Volendo si può aggiungere anche la carota (attenzione che la zucca è già abbastanza dolce di suo, con l’aggiunta della carota la vellutata può risultare troppo dolce).
- Quando il soffritto è ben dorato e comincia a sprigionare l’aroma per tutta la cucina, aggiungiamo la zucca e le patate e mescoliamo ben bene aggiungendo il brodo poco per volta. E’ importante non aggiungerlo tutto subito, ma poco per volta, valutando la consistenza della vellutata (altrimenti rischiamo di metterne troppo e ottenere una sbrodaglia!).

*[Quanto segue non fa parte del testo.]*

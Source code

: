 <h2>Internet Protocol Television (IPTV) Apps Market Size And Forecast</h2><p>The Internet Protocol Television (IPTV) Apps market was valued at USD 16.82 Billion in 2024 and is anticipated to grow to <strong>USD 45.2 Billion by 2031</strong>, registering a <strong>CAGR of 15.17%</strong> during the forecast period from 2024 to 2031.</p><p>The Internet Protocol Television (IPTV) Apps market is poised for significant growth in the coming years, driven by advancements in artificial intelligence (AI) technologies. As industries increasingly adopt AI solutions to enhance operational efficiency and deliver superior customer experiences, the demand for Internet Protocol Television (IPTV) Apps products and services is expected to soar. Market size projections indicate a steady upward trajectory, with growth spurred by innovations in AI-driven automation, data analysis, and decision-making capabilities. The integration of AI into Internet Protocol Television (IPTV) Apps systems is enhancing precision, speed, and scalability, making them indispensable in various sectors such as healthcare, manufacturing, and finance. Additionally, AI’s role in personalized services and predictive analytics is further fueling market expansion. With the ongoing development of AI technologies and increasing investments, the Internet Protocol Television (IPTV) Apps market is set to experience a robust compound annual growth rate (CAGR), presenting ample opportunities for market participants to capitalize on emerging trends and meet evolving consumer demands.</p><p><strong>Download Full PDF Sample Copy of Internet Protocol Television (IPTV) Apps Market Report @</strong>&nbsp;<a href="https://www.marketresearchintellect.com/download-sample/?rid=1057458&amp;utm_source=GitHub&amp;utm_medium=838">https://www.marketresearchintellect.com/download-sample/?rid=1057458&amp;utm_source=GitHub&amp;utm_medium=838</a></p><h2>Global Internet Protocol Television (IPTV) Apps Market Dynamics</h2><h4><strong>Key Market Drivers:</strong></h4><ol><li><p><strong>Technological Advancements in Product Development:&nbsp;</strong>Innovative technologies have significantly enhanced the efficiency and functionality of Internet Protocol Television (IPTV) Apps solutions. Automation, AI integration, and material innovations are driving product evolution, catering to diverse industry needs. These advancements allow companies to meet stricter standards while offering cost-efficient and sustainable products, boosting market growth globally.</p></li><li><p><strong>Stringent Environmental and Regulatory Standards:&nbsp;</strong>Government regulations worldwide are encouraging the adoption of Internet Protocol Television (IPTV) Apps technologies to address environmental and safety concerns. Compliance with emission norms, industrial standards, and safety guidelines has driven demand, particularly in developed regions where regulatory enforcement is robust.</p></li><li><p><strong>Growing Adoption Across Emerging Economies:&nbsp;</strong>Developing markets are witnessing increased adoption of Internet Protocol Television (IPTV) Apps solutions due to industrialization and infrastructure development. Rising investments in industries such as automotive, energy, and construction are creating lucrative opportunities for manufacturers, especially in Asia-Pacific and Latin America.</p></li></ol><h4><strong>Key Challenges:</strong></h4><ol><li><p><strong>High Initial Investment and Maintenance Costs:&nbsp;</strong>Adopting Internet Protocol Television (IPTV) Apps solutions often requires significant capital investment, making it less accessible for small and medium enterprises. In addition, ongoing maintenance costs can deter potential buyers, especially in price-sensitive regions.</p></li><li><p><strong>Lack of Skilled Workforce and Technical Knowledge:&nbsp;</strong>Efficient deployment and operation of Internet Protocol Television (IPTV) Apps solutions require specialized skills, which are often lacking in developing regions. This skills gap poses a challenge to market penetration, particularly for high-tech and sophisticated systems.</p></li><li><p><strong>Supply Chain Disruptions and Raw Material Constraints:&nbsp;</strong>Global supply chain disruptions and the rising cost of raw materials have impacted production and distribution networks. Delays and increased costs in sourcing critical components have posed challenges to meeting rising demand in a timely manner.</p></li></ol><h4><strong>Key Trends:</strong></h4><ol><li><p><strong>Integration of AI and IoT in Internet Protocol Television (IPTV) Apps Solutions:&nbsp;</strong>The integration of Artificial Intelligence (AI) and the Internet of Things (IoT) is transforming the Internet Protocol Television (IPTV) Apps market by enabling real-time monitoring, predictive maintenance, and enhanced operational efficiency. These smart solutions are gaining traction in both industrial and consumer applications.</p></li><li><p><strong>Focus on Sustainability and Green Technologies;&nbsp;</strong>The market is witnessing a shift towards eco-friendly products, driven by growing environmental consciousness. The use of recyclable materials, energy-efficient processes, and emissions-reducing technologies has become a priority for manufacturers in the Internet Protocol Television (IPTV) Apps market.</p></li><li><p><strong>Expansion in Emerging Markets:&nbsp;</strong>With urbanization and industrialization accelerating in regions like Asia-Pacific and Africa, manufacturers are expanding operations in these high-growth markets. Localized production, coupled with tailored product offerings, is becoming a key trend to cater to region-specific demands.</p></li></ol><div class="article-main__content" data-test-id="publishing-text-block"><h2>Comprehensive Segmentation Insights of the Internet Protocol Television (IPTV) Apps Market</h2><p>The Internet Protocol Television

- Aggiungiamo poi l’alloro e facciamo cuocere per 10/15 minuti o comunque finché patate e zucca non si sono ben amalgamate col brodo.
- Infine togliamo l’alloro e, se preferiamo avere una consistenza più “morbida”, possiamo frullare il tutto col frullatore a immersione.

Per servire Possiamo aggiungere un filo d’olio una volta versata la vellutata nel piatto e completare il tutto con qualche crostino

P.s. Quando svuotiamo la zucca non buttiamo i semi, possiamo tostarli nel forno (dopo averli puliti per bene) per qualche minuto (10’ ca.) e poi servirli come snack.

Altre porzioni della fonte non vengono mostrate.